Spondyloepimetaphyseal dysplasia, Pakistani type
Classification and external resources
OMIM 612847

Spondyloepimetaphyseal dysplasia, Pakistani type is a form of spondyloepimetaphyseal dysplasia involving PAPSS2 (also known as "ATPSK2").[1] The condition is rare.


This condition is inherited in an autosomal recessive fashion. It is due to mutations in the Bifunctional 3'-phosphoadenosine 5'-phosphosulfate synthetase 2 (PAPSS2) gene which is located on the long arm of chromosome 10 (10q22-q24).

Clinical features

This condition is a skeletal dysplasia characterized by short stature, mild brachydactyly, kyphoscoliosis, abnormal gait, enlarged knee joints, precocious osteoarthropathy, platyspondyly, delayed epiphyseal ossification, mild metaphyseal abnormalities, short stature and short and bowed legs. Intelligence is normal.

Some patients may manifest premature pubarche and hyperandrogenism.

Other features that may form part of the syndrome include precocious costal calcification, small iliac bones, short femoral necks, coxa vara, short halluces and fused vertebral bodies.


Radiographic features include delayed epiphyseal ossification at the hips and knees, platyspondyly with irregular end plates and narrowed joint spaces, diffuse early osteoarthritic changes (in the spine and hands), mild brachydactyly and mild metaphyseal abnormalities which predominantly involve the hips and knees.


This condition was first described in a large eight generation consanguineous Pakistani family.

The causative mutation was identified in 1998.[2]

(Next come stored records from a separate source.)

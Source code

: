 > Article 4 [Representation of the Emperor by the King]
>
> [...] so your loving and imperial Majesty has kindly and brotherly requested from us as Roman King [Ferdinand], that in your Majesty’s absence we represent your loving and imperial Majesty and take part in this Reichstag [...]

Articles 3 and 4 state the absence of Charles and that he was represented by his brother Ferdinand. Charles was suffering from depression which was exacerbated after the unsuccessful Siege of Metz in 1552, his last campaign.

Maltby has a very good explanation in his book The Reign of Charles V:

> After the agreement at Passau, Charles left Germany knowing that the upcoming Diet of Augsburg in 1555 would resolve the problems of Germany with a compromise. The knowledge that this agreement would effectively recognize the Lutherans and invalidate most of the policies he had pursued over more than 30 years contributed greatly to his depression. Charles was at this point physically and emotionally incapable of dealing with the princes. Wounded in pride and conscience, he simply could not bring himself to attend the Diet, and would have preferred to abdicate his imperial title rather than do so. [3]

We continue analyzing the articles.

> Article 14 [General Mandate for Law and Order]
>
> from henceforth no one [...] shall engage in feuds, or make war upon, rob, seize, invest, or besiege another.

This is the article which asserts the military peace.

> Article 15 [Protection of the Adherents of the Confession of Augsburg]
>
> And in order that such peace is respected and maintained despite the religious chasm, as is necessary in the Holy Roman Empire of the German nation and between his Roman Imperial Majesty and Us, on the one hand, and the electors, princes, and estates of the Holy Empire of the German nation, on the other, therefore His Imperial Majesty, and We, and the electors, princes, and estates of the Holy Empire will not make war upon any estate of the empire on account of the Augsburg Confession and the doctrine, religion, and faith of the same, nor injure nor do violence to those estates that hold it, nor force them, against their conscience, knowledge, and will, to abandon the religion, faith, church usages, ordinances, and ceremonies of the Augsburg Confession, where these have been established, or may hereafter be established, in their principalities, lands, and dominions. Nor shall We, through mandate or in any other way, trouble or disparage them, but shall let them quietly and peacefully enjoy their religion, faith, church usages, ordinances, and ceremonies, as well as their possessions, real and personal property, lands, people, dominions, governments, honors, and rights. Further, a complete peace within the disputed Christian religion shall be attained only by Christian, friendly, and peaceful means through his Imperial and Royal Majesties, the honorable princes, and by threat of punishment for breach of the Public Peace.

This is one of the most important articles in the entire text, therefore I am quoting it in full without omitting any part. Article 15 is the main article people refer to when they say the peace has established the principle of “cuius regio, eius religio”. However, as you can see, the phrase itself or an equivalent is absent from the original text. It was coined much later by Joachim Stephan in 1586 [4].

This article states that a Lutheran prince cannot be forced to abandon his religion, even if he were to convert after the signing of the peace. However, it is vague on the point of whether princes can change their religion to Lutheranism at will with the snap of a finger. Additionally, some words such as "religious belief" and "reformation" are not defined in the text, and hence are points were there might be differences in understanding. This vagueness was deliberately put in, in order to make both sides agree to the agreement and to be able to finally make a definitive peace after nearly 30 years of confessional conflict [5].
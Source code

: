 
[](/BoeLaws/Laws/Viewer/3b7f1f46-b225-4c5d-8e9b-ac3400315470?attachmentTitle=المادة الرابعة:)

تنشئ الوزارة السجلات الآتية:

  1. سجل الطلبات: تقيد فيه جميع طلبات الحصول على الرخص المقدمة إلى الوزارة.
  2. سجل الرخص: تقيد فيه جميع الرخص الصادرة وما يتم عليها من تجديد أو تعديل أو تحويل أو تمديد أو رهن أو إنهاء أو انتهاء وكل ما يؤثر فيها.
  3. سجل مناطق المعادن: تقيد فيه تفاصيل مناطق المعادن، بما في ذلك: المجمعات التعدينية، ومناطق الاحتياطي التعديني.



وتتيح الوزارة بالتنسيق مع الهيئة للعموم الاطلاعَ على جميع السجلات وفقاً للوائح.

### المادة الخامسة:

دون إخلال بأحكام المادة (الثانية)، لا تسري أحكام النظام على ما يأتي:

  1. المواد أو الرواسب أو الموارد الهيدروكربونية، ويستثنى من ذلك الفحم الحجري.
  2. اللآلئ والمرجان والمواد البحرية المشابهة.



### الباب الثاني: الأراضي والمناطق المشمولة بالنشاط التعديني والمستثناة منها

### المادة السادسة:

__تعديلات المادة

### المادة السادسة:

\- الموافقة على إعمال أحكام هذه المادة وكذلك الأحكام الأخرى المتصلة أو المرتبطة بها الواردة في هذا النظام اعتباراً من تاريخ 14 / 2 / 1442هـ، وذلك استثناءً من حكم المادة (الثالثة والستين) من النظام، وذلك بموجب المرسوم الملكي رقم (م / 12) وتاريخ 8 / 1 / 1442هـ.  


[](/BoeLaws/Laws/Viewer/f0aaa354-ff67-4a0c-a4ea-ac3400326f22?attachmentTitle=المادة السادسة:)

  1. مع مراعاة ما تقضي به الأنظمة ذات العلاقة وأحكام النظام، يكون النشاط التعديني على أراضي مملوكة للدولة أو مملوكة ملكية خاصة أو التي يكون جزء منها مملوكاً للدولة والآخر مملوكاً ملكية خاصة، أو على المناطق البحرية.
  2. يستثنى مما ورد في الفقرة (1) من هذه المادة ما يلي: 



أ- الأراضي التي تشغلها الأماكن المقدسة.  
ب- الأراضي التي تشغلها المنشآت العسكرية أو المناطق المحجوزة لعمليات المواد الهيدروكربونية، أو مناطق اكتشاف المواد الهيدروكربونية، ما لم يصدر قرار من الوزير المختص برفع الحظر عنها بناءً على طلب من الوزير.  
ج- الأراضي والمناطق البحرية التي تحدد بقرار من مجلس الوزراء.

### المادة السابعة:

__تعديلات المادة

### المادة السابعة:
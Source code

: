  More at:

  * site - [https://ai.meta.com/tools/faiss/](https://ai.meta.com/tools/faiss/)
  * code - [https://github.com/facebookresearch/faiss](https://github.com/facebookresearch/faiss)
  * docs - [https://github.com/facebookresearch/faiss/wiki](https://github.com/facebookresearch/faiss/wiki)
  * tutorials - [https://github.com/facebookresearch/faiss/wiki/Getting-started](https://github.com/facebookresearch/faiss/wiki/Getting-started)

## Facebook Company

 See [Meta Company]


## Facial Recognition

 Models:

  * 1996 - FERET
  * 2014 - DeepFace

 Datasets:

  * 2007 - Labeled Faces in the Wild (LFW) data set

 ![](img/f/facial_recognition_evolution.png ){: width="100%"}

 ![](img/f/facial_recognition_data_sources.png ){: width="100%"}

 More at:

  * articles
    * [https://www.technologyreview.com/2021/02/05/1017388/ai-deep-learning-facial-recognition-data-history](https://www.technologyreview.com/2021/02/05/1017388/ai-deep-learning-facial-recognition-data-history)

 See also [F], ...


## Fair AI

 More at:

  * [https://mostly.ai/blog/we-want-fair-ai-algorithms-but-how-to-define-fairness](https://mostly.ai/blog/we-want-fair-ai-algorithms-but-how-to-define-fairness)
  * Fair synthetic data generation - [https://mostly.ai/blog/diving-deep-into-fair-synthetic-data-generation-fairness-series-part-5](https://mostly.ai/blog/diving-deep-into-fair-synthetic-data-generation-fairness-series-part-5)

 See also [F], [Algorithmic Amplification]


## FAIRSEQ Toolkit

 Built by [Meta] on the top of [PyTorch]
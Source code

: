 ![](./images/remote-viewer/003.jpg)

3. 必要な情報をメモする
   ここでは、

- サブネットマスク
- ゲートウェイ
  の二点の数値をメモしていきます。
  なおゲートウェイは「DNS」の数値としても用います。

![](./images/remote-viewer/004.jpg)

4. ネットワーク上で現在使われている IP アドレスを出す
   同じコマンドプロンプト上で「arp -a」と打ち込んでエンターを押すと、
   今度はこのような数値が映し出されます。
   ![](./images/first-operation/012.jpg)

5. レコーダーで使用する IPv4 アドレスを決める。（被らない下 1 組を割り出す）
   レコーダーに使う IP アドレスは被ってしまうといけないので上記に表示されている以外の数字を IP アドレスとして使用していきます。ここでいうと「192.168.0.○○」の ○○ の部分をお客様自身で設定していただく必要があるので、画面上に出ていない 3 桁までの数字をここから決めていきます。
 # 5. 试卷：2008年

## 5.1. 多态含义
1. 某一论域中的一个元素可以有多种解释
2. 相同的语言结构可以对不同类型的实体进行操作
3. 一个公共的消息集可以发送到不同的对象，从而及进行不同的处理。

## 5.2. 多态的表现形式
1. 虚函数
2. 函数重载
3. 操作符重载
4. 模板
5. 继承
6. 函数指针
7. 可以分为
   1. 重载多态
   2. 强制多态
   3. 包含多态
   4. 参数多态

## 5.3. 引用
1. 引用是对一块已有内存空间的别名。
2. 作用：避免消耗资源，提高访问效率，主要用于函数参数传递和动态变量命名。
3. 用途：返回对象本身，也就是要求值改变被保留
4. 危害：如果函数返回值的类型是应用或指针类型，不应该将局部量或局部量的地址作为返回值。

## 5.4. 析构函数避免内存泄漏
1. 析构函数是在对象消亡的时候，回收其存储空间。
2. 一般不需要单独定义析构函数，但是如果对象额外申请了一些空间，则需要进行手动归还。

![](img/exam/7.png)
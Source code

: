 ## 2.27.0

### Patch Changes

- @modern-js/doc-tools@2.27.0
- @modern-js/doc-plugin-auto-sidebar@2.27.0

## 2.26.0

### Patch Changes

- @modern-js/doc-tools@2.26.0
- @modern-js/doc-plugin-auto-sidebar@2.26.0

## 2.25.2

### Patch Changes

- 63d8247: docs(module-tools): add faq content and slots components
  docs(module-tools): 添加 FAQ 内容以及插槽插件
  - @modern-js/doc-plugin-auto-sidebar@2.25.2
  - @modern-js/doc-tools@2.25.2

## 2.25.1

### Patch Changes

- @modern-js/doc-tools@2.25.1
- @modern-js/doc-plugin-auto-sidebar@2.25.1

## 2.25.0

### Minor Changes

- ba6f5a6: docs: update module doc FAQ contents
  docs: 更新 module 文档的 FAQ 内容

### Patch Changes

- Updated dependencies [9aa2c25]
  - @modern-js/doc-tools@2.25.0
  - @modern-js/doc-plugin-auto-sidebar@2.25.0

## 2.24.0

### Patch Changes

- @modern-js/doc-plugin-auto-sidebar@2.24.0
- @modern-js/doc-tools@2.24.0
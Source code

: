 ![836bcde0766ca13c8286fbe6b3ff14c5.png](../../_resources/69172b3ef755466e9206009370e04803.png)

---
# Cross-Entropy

  1. Faiyaz ul Haque M, King LM, Krakow D, et al. (October 1998). "Mutations in orthologous genes in human spondyloepimetaphyseal dysplasia and the brachymorphic mouse". Nat. Genet. 20 (2): 157–62. doi:10.1038/2458. PMID 9771708.
  2. Ahmad M, Haque MF, Ahmad W, et al. (August 1998). "Distinct, autosomal recessive form of spondyloepimetaphyseal dysplasia segregating in an inbred Pakistani kindred". Am. J. Med. Genet. 78 (5): 468–73. doi:10.1002/(SICI)1096-8628(19980806)78:5<468::AID-AJMG13>3.0.CO;2-D. PMID 9714015.